(Records from a data source)

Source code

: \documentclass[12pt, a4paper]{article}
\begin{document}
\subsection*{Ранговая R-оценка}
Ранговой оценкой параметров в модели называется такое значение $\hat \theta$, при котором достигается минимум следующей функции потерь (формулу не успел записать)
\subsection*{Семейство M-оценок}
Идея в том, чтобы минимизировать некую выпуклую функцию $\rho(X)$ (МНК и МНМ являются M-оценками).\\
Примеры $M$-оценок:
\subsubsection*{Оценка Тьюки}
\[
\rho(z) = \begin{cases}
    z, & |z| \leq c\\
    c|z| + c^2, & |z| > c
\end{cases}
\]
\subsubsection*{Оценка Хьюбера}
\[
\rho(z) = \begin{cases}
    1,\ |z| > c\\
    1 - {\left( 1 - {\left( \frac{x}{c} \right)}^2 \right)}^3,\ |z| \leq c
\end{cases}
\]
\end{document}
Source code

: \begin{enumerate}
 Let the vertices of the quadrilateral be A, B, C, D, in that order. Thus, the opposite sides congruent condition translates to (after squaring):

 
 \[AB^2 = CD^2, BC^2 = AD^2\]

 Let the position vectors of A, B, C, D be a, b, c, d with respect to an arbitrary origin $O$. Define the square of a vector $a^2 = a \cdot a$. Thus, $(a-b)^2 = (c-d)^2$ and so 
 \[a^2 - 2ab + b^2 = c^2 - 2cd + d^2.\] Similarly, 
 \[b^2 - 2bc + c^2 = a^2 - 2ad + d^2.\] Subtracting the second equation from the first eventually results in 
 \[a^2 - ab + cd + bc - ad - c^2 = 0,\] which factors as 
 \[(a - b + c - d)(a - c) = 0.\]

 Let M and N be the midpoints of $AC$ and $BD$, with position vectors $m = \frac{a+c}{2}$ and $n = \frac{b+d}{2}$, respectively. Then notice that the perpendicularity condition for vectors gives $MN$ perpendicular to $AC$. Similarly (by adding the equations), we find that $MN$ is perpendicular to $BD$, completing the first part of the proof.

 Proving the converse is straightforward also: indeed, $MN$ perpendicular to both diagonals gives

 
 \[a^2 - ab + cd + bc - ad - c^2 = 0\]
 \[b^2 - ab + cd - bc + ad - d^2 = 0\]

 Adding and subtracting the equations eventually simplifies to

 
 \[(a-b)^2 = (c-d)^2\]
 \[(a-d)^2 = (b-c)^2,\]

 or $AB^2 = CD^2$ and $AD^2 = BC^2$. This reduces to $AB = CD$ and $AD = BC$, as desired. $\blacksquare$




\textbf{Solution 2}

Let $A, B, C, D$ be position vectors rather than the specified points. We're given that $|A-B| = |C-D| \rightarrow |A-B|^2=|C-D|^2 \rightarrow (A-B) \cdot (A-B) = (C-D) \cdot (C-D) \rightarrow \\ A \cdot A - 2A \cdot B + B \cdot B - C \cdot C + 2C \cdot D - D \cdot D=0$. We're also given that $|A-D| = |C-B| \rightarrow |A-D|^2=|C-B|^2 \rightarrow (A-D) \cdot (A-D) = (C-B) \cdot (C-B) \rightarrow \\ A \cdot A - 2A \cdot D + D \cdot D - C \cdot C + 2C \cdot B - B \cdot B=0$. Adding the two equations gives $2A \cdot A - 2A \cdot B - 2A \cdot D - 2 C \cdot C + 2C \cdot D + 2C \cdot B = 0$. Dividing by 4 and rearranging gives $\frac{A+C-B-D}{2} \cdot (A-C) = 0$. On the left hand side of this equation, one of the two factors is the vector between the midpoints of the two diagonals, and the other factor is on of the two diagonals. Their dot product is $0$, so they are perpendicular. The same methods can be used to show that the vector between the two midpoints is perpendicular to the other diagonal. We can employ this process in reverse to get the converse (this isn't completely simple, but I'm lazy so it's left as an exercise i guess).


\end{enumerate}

## Problem details
Lines after the one containing "c - d)(a - c) = 0.\]" are not wanted; repeat exactly each line above from the first up to and including it.

## Response box
Source code

: \documentclass[12pt, a4paper]{article}
\begin{document}
\subsection*{Ранговая R-оценка}
Ранговой оценкой параметров в модели называется такое значение $\hat \theta$, при котором достигается минимум следующей функции потерь (формулу не успел записать)
\subsection*{Семейство M-оценок}
Идея в том, чтобы минимизировать некую выпуклую функцию $\rho(X)$ (МНК и МНМ являются M-оценками).\\
Примеры $M$-оценок:
\subsubsection*{Оценка Тьюки}
\[
\rho(z) = \begin{cases}
    z, & |z| \leq c\\
    c|z| + c^2, & |z| > c
\end{cases}
\]
\subsubsection*{Оценка Хьюбера}
\[
\rho(z) = \begin{cases}
    1,\ |z| > c\\
    1 - {\left( 1 - {\left( \frac{x}{c} \right)}^2 \right)}^3,\ |z| \leq c
\end{cases}
\]
\end{document}
Source code

: \begin{enumerate}
 Let the vertices of the quadrilateral be A, B, C, D, in that order. Thus, the opposite sides congruent condition translates to (after squaring):

 
 \[AB^2 = CD^2, BC^2 = AD^2\]

 Let the position vectors of A, B, C, D be a, b, c, d with respect to an arbitrary origin $O$. Define the square of a vector $a^2 = a \cdot a$. Thus, $(a-b)^2 = (c-d)^2$ and so 
 \[a^2 - 2ab + b^2 = c^2 - 2cd + d^2.\] Similarly, 
 \[b^2 - 2bc + c^2 = a^2 - 2ad + d^2.\] Subtracting the second equation from the first eventually results in 
 \[a^2 - ab + cd + bc - ad - c^2 = 0,\] which factors as 
 \[(a - b + c - d)(a - c) = 0.\]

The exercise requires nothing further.